Diagnoses are organized into 22 major categories generally by body system, such as Digestive System, or by disease type, such as Infectious and Parasitic Diseases. Diagnoses data are based on the following:

  • ICD-9-CM codes derived from TSI or IDX
  • COSTAR codes derived from OnCall problems identified as diagnoses
  • LMR codes derived from LMR problems identified as diagnoses

LMR and OnCall codes and descriptions are developed locally. A number of analytic processes are performed to make the data as consistent and reliable as possible.
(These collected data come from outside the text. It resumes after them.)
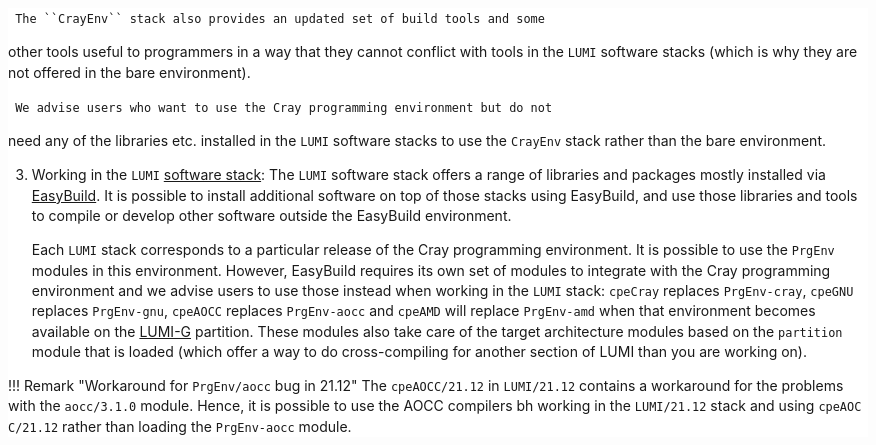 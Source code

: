      The ``CrayEnv`` stack also provides an updated set of build tools and some
   other tools useful to programmers in a way that they cannot conflict with
   tools in the ``LUMI`` software stacks (which is why they are not offered in
   the bare environment).

     We advise users who want to use the Cray programming environment but do not
   need any of the libraries etc. installed in the ``LUMI`` software stacks to
   use the ``CrayEnv`` stack rather than the bare environment.

3. Working in the ``LUMI`` [software stack][softwarestacks]: The ``LUMI``
   software stack offers a range of libraries and packages mostly installed via
   [EasyBuild][easybuild]. It is possible to install additional software on top
   of those stacks using EasyBuild, and use those libraries and tools to
   compile or develop other software outside the EasyBuild environment.

     Each ``LUMI`` stack corresponds to a particular release of the Cray
   programming environment. It is possible to use the ``PrgEnv`` modules in
   this environment. However, EasyBuild requires its own set of modules to
   integrate with the Cray programming environment and we advise users to use
   those instead when working in the ``LUMI`` stack: ``cpeCray`` replaces
   ``PrgEnv-cray``, ``cpeGNU`` replaces ``PrgEnv-gnu``, ``cpeAOCC`` replaces
   ``PrgEnv-aocc`` and ``cpeAMD`` will replace ``PrgEnv-amd`` when that
   environment becomes available on the [LUMI-G][lumi-g] partition. These
   modules also take care of the target architecture modules based on the
   ``partition`` module that is loaded (which offer a way to do cross-compiling
   for another section of LUMI than you are working on).

!!! Remark "Workaround for ``PrgEnv/aocc`` bug in 21.12"
    The ``cpeAOCC/21.12`` in ``LUMI/21.12`` contains a workaround for the
    problems with the ``aocc/3.1.0`` module. Hence, it is possible to use
    the AOCC compilers bh working in the ``LUMI/21.12`` stack and using
    ``cpeAOCC/21.12`` rather than loading the ``PrgEnv-aocc`` module.


[1]: #compiler-suites
  [1.1]: #switching-compiler-suites
  [1.2]: #changing-compiler-versions
[2]: #compiler-wrappers
  [2.1]: #wrapper-and-compiler-options
  [2.2]: #libraries-linking
  [2.3]: #using-the-wrapper-with-a-configure-script
[3]: #compile-an-mpi-program
[4]: #compile-an-openmp-program
[5]: #accessing-the-programming-environment-on-lumi
[modules]: ../../runjobs/lumi_env/Lmod_modules.md
[softwarestacks]: ../../runjobs/lumi_env/softwarestacks.md
[easybuild]: ../../software/installing/easybuild.md
[libraries]: ../../development/libraries/cray-libraries.md
[cce]: cce.md
[gnu]: gnu.md
[lumi-c]: ../../hardware/lumic.md
[lumi-d]: ../../hardware/lumid.md
[lumi-g]: ../../hardware/lumig.md
[eap]: ../../hardware/compute/eap.md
If a provider described a diagnostic condition in several different ways, such as, for example, Upper Respiratory Infection, the analytic processes attempt to collapse all of the synonyms under one consistent code and description. If the LMR code for this common ailment is LPA1960, but it is described as Upper Respiratory Infection 79% of the time, as URI 19% of the time, and as Cold 3% of the time, these are reviewed manually reviewed, determined to be synonymous, and altered to a single description--Upper Respiratory Infection.

In general, diagnostic ICD-9-CM coding for inpatient encounters is more accurate than for outpatient encounters due to the strict requirements involved in DRG billing for both diagnoses and procedures associated with an inpatient stay. In addition, discharge diagnoses or principal diagnoses often are better defined by the time patients' records are reviewed for billing. In contrast, outpatient billing tends to be less accurate on diagnostic codes. In addition, illness visits often are coded for signs and symptoms rather than a well-defined diagnosis, especially in the early stage of an episode of care.

These groups in the diagnoses Terms view are of special interest:

  • Sign or Symptoms - These codes, comprising 780.xx through 789.xx., include presenting conditions as being febrile, or having abdominal tenderness or edema.
  • E-Codes - Required for public reporting of accident or traumatic situations or adverse events from medical care.
  • V-Codes - A special category for patient or family history of illness.